### [What you should do]
Please copy out every line in the records below that includes the word "scatterplot".

(Collected data)
Content starts
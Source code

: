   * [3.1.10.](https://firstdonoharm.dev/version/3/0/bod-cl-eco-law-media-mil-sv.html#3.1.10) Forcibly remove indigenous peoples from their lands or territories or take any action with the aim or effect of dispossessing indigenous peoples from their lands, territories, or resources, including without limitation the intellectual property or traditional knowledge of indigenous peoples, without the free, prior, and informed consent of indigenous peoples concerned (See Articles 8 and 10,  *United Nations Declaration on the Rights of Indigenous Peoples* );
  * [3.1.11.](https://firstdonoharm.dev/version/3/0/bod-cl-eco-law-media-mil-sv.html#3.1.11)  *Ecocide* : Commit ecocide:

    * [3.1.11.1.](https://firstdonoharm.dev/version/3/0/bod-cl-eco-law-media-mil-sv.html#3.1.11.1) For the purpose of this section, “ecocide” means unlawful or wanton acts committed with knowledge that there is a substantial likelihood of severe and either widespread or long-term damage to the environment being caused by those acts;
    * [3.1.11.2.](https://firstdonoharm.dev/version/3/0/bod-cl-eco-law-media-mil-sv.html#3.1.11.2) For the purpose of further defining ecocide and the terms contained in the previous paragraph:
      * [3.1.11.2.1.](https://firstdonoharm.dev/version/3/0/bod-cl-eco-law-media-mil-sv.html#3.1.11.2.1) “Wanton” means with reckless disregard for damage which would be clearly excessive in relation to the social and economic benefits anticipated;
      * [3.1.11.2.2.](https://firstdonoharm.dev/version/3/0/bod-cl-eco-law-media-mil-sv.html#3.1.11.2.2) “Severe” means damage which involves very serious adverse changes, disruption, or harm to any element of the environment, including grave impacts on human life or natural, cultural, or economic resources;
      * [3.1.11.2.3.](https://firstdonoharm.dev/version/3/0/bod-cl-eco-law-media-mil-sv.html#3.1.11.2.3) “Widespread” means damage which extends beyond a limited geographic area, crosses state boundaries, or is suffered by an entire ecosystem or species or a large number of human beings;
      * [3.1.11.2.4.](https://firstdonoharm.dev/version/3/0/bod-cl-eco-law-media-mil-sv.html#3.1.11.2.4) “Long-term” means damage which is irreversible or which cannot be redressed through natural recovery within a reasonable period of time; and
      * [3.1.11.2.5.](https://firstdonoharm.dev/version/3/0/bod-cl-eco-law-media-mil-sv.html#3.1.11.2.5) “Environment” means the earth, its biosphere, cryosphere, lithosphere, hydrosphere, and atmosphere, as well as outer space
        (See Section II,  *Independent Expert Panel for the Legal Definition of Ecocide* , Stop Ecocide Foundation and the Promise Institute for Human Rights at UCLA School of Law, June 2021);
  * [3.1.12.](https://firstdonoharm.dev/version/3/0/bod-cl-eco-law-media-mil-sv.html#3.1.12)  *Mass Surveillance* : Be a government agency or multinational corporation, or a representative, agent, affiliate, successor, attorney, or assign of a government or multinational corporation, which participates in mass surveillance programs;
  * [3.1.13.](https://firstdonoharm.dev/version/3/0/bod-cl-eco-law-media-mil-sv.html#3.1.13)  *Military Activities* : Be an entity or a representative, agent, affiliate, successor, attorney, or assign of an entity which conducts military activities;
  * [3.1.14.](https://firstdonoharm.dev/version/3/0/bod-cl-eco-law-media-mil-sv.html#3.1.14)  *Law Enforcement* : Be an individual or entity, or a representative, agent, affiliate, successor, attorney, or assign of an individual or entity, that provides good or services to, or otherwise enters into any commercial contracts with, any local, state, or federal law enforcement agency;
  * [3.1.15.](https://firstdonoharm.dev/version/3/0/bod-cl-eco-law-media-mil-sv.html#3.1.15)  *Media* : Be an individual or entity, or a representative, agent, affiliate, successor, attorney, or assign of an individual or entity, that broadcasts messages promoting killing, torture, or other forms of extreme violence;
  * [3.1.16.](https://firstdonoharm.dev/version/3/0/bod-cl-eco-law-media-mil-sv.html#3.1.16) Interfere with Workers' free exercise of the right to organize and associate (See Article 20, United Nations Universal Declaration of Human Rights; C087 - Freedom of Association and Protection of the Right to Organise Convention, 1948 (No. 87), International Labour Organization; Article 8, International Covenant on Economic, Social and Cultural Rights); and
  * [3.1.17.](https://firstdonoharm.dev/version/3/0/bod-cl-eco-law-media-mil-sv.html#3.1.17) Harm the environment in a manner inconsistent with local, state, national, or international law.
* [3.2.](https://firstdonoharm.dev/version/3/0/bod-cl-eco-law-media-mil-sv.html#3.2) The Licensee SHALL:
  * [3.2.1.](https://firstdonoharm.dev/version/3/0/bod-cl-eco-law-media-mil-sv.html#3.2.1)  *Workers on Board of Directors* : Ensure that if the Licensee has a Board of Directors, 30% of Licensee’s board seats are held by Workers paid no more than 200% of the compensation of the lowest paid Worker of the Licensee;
Content ends
Content starts
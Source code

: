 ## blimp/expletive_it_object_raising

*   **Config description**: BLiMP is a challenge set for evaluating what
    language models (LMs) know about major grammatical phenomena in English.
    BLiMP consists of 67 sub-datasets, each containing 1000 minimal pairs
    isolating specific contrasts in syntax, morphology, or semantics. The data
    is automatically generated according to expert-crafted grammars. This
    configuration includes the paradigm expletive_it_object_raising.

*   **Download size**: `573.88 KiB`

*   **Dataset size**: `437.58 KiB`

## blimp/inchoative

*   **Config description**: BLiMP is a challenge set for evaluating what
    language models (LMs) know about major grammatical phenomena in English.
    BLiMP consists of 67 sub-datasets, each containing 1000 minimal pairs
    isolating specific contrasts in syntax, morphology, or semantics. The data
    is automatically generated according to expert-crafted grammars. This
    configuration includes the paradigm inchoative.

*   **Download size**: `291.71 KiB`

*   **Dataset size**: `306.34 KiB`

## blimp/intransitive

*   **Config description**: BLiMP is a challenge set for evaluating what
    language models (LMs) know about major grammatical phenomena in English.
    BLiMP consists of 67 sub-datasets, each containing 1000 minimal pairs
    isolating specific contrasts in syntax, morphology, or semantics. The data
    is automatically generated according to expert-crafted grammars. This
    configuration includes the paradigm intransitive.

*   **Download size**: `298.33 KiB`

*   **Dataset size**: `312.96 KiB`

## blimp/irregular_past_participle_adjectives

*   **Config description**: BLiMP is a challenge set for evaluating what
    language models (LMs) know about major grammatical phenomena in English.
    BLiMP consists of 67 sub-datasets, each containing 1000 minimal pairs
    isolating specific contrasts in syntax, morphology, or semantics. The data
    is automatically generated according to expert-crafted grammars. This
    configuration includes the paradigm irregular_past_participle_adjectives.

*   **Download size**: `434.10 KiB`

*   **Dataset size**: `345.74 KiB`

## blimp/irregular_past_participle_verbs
Content ends
Content starts
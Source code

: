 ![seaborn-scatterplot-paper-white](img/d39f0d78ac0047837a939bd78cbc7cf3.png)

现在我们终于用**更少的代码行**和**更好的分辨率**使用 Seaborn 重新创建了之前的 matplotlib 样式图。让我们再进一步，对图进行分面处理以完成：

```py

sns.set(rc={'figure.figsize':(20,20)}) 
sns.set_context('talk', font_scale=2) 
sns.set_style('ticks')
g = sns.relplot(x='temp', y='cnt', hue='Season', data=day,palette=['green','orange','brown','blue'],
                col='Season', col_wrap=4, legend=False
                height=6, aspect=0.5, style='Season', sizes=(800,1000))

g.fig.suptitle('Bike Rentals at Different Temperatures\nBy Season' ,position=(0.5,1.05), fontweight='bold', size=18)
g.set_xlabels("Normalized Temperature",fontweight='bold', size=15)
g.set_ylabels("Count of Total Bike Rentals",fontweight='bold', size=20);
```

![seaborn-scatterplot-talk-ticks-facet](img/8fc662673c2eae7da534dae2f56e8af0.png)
Content ends
### [Task solution]
: ![seaborn-scatterplot-paper-white](img/d39f0d78ac0047837a939bd78cbc7cf3.png)
![seaborn-scatterplot-talk-ticks-facet](img/8fc662673c2eae7da534dae2f56e8af0.png)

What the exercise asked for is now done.